I’m presently traveling through Thailand for a quick holiday with my partner. I’m writing this from my phone at Railay beach in Krabi. Overlooking a sunset and crowds of mainly white westerners who, like me, have spent money to be not home. I’m typically conflicted about these trips. I want to see beyond my back yard and am happy tourism dollars stimulate otherwise struggling economies. But I can’t shake that we take these places for our leisure, make them ours and passively add them to our storybooks while neglecting the past, present and future of the people who’s homes we rent.
Flight delays handed us an overnight stay in Narita, Japan. Refusing to content ourselves to an airport hotel, we found a quiet hole in the wall restaurant swapping smiles and broken flowers with two patrons and the wait staff. Ca-Na-Da. That is our home.
They knowingly nod.
Yes, on est hiver. Many medals drape our athletes necks.

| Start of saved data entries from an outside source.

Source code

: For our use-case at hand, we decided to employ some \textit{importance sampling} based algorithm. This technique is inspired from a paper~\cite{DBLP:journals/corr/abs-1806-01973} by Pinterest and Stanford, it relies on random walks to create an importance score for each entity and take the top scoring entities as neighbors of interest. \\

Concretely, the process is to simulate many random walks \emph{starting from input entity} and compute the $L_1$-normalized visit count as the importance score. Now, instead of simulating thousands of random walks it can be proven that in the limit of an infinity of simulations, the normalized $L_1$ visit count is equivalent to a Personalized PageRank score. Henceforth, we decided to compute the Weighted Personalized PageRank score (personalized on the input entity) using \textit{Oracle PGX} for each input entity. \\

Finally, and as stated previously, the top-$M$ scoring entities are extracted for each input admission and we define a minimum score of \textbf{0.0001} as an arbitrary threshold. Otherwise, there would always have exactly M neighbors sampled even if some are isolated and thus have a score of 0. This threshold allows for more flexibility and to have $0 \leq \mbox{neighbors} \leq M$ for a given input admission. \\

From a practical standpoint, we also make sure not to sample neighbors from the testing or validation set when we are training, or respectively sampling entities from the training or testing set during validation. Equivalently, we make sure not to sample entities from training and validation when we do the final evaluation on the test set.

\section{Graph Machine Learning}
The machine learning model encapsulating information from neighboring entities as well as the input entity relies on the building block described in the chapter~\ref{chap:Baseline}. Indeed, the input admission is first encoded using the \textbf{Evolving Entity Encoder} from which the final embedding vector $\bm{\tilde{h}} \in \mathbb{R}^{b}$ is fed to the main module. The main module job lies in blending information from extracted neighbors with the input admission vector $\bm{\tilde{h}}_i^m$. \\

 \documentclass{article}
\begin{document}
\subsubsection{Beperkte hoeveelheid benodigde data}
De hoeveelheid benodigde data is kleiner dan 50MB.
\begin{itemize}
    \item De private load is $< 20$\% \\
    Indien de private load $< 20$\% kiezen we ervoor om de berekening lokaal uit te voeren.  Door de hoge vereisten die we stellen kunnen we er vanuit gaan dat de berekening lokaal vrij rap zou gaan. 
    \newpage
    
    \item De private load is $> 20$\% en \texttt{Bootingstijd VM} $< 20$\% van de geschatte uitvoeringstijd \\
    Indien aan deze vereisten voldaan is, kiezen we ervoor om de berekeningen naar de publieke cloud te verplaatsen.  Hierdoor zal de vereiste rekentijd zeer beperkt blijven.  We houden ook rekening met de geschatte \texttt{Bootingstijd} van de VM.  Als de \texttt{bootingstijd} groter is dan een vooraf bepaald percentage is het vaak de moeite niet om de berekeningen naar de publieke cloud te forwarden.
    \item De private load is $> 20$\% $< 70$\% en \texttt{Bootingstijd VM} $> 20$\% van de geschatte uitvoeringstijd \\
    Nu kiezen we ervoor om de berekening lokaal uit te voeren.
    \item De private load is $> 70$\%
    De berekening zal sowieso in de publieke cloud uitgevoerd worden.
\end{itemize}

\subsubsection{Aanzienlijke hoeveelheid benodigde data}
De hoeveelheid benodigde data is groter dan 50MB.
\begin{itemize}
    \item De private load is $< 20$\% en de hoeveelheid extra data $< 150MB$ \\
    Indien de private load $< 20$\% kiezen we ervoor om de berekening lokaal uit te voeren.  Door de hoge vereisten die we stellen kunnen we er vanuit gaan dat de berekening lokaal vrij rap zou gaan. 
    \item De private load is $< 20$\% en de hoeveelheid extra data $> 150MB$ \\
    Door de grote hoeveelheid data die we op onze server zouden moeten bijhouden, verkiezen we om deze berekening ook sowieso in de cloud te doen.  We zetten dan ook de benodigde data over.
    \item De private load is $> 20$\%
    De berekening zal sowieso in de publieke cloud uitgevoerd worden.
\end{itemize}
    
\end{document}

A few minutes pass before one remembers the sweetness of maple. “Syrup”, they proclaim, grinning the silliest of smiles.
Yes, our maple syrup is the best. I try to explain the tale of the great syrup heist of 2012. Pretty sure it was gibberish to them, but there was a quirky universality I had hoped they could relate to.
In the end, I know that this is what Canadians are to most of the world. Maple syrup and winter sports. Japan is sushi and sumo wrestlers. The U.S. is cowboys and hot dogs. France is baguettes and the Eiffel Tower. Thailand? Pad thai. National identities reduced to food, accessories, landscapes and sports.
In 2005, I co-founded Tableau D’Hôte Theatre, a company dedicated to presenting English plays from the Canadian cannon to Montréal audiences. The works of Walker, Thompson, Panych & co. had mainly been ignored by the larger houses and I was enamoured that such plays were written by Canadians, a concept that sorely lacked from my high school education.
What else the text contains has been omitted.